▶ _Instructions for the task_
If a record holds a picture, leave the picture out, but write out everything else exactly.
- Opening Delimiter -
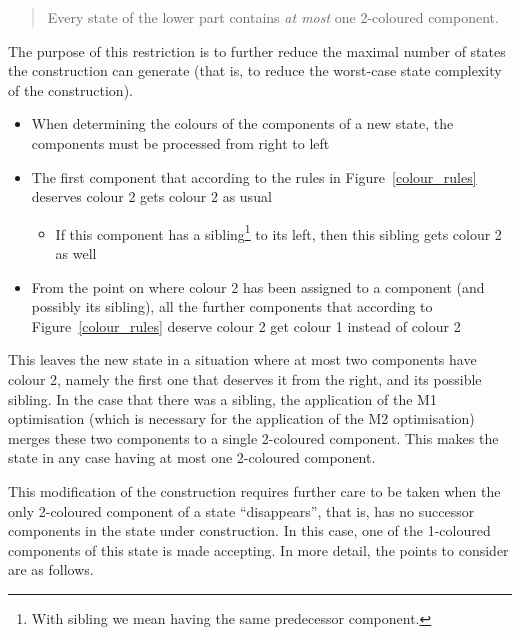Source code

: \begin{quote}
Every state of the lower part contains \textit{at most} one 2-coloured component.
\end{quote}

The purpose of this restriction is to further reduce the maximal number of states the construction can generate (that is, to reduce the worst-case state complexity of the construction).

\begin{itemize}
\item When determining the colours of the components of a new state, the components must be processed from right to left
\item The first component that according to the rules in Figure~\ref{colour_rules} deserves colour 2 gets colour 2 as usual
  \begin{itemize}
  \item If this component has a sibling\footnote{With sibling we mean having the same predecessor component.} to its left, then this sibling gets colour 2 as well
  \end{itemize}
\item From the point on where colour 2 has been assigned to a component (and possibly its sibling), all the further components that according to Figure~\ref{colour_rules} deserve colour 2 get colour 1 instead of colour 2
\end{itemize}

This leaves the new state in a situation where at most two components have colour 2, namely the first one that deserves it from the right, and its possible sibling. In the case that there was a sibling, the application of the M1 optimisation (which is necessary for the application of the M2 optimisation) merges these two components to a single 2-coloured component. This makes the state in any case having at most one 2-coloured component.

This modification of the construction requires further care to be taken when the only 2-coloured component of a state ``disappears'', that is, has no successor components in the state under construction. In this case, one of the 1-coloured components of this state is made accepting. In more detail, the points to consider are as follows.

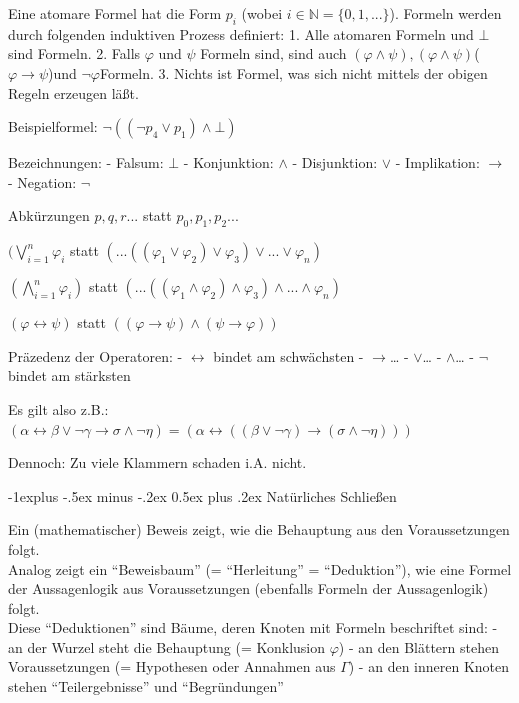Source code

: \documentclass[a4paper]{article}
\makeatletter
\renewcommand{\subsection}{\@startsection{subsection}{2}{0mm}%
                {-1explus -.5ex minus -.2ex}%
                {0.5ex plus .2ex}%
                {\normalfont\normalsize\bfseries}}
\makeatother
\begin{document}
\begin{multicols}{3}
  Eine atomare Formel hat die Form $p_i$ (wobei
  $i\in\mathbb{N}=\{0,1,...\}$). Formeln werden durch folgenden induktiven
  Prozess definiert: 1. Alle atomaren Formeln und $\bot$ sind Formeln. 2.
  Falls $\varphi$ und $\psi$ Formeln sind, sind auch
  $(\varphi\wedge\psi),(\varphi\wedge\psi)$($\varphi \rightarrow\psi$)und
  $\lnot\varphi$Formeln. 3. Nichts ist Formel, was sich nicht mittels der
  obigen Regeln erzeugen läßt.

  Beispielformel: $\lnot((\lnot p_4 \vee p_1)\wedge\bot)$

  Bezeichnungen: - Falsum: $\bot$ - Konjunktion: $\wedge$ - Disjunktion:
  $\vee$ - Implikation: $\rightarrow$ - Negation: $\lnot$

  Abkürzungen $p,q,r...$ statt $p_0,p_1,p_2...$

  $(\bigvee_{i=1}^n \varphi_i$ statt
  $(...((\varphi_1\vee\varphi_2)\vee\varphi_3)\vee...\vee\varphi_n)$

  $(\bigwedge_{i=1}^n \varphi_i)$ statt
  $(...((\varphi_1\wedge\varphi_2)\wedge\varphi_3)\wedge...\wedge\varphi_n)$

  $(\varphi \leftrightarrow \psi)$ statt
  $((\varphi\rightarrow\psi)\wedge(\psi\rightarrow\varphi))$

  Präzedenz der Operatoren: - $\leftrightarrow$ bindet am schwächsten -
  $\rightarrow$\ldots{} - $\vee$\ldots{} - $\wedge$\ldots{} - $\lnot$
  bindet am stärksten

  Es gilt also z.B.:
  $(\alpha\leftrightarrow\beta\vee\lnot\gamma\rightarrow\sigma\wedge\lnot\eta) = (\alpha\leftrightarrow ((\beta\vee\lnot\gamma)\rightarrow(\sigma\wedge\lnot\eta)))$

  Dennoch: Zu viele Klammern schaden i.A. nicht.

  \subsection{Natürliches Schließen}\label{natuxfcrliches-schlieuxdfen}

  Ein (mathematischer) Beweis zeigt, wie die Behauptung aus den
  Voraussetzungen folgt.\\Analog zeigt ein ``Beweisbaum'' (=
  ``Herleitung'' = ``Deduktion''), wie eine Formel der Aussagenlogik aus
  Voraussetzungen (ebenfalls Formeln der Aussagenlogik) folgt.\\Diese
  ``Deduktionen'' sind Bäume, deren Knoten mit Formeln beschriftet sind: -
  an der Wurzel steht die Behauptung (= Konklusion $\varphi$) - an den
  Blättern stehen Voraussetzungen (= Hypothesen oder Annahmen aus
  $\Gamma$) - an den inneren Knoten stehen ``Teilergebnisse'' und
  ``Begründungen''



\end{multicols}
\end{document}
- Closing Delimiter -
▶ _Response_
Source code

: \begin{quote}
Every state of the lower part contains \textit{at most} one 2-coloured component.
\end{quote}

The purpose of this restriction is to further reduce the maximal number of states the construction can generate (that is, to reduce the worst-case state complexity of the construction).

\begin{itemize}
\item When determining the colours of the components of a new state, the components must be processed from right to left
\item The first component that according to the rules in Figure~\ref{colour_rules} deserves colour 2 gets colour 2 as usual
  \begin{itemize}
  \item If this component has a sibling\footnote{With sibling we mean having the same predecessor component.} to its left, then this sibling gets colour 2 as well
  \end{itemize}
\item From the point on where colour 2 has been assigned to a component (and possibly its sibling), all the further components that according to Figure~\ref{colour_rules} deserve colour 2 get colour 1 instead of colour 2
\end{itemize}

This leaves the new state in a situation where at most two components have colour 2, namely the first one that deserves it from the right, and its possible sibling. In the case that there was a sibling, the application of the M1 optimisation (which is necessary for the application of the M2 optimisation) merges these two components to a single 2-coloured component. This makes the state in any case having at most one 2-coloured component.

This modification of the construction requires further care to be taken when the only 2-coloured component of a state ``disappears'', that is, has no successor components in the state under construction. In this case, one of the 1-coloured components of this state is made accepting. In more detail, the points to consider are as follows.

Source code

: \documentclass[a4paper]{article}
\makeatletter
\renewcommand{\subsection}{\@startsection{subsection}{2}{0mm}%
                {-1explus -.5ex minus -.2ex}%
                {0.5ex plus .2ex}%
                {\normalfont\normalsize\bfseries}}
\makeatother
\begin{document}
\begin{multicols}{3}
  Eine atomare Formel hat die Form $p_i$ (wobei
  $i\in\mathbb{N}=\{0,1,...\}$). Formeln werden durch folgenden induktiven
  Prozess definiert: 1. Alle atomaren Formeln und $\bot$ sind Formeln. 2.
  Falls $\varphi$ und $\psi$ Formeln sind, sind auch
  $(\varphi\wedge\psi),(\varphi\wedge\psi)$($\varphi \rightarrow\psi$)und
  $\lnot\varphi$Formeln. 3. Nichts ist Formel, was sich nicht mittels der
  obigen Regeln erzeugen läßt.

  Beispielformel: $\lnot((\lnot p_4 \vee p_1)\wedge\bot)$

  Bezeichnungen: - Falsum: $\bot$ - Konjunktion: $\wedge$ - Disjunktion:
  $\vee$ - Implikation: $\rightarrow$ - Negation: $\lnot$

  Abkürzungen $p,q,r...$ statt $p_0,p_1,p_2...$

  $(\bigvee_{i=1}^n \varphi_i$ statt
  $(...((\varphi_1\vee\varphi_2)\vee\varphi_3)\vee...\vee\varphi_n)$

  $(\bigwedge_{i=1}^n \varphi_i)$ statt
  $(...((\varphi_1\wedge\varphi_2)\wedge\varphi_3)\wedge...\wedge\varphi_n)$

  $(\varphi \leftrightarrow \psi)$ statt
  $((\varphi\rightarrow\psi)\wedge(\psi\rightarrow\varphi))$

  Präzedenz der Operatoren: - $\leftrightarrow$ bindet am schwächsten -
  $\rightarrow$\ldots{} - $\vee$\ldots{} - $\wedge$\ldots{} - $\lnot$
  bindet am stärksten

  Es gilt also z.B.:
  $(\alpha\leftrightarrow\beta\vee\lnot\gamma\rightarrow\sigma\wedge\lnot\eta) = (\alpha\leftrightarrow ((\beta\vee\lnot\gamma)\rightarrow(\sigma\wedge\lnot\eta)))$

  Dennoch: Zu viele Klammern schaden i.A. nicht.

  \subsection{Natürliches Schließen}\label{natuxfcrliches-schlieuxdfen}

  Ein (mathematischer) Beweis zeigt, wie die Behauptung aus den
  Voraussetzungen folgt.\\Analog zeigt ein ``Beweisbaum'' (=
  ``Herleitung'' = ``Deduktion''), wie eine Formel der Aussagenlogik aus
  Voraussetzungen (ebenfalls Formeln der Aussagenlogik) folgt.\\Diese
  ``Deduktionen'' sind Bäume, deren Knoten mit Formeln beschriftet sind: -
  an der Wurzel steht die Behauptung (= Konklusion $\varphi$) - an den
  Blättern stehen Voraussetzungen (= Hypothesen oder Annahmen aus
  $\Gamma$) - an den inneren Knoten stehen ``Teilergebnisse'' und
  ``Begründungen''



\end{multicols}
\end{document}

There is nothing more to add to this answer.